◆ What the task requires
Find the string "intercept" in the listing and report every line that has it.

◆ Extracted entries
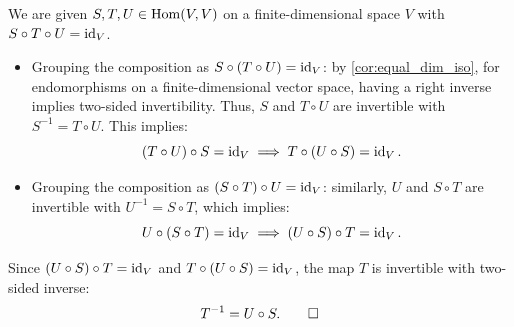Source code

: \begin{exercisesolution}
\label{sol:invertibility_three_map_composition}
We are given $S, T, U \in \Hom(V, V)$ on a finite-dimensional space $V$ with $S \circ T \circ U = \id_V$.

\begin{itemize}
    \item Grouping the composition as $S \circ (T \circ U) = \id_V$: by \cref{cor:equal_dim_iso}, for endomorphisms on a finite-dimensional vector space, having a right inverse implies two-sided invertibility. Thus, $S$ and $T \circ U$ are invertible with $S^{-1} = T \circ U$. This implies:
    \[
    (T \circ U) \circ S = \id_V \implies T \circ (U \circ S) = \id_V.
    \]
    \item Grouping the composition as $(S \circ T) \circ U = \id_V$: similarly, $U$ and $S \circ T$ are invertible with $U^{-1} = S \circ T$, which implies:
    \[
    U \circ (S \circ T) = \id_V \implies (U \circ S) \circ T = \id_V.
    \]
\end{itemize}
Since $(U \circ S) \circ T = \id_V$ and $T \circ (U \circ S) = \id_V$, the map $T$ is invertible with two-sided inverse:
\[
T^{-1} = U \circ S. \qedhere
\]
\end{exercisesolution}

==

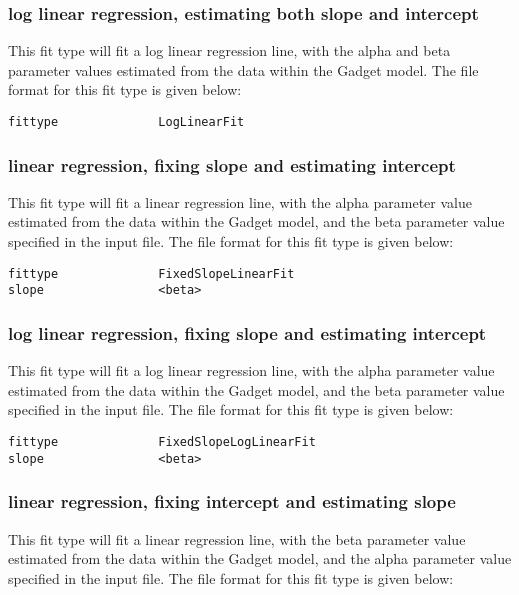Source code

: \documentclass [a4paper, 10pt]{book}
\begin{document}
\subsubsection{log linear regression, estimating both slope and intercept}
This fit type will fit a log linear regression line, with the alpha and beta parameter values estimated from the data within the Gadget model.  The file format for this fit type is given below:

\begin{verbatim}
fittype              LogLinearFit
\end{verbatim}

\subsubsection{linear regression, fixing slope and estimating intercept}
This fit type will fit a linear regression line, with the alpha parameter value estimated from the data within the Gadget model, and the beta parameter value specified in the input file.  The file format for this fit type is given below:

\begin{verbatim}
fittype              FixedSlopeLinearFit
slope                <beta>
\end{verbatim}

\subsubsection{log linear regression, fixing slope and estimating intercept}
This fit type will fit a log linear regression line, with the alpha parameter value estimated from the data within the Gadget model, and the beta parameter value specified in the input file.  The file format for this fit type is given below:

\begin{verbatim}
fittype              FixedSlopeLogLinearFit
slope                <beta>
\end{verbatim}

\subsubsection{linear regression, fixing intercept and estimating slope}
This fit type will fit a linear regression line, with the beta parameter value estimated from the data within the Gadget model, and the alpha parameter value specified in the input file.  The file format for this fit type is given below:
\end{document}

◆ Task answer
\subsubsection{log linear regression, estimating both slope and intercept}
\subsubsection{linear regression, fixing slope and estimating intercept}
\subsubsection{log linear regression, fixing slope and estimating intercept}
\subsubsection{linear regression, fixing intercept and estimating slope}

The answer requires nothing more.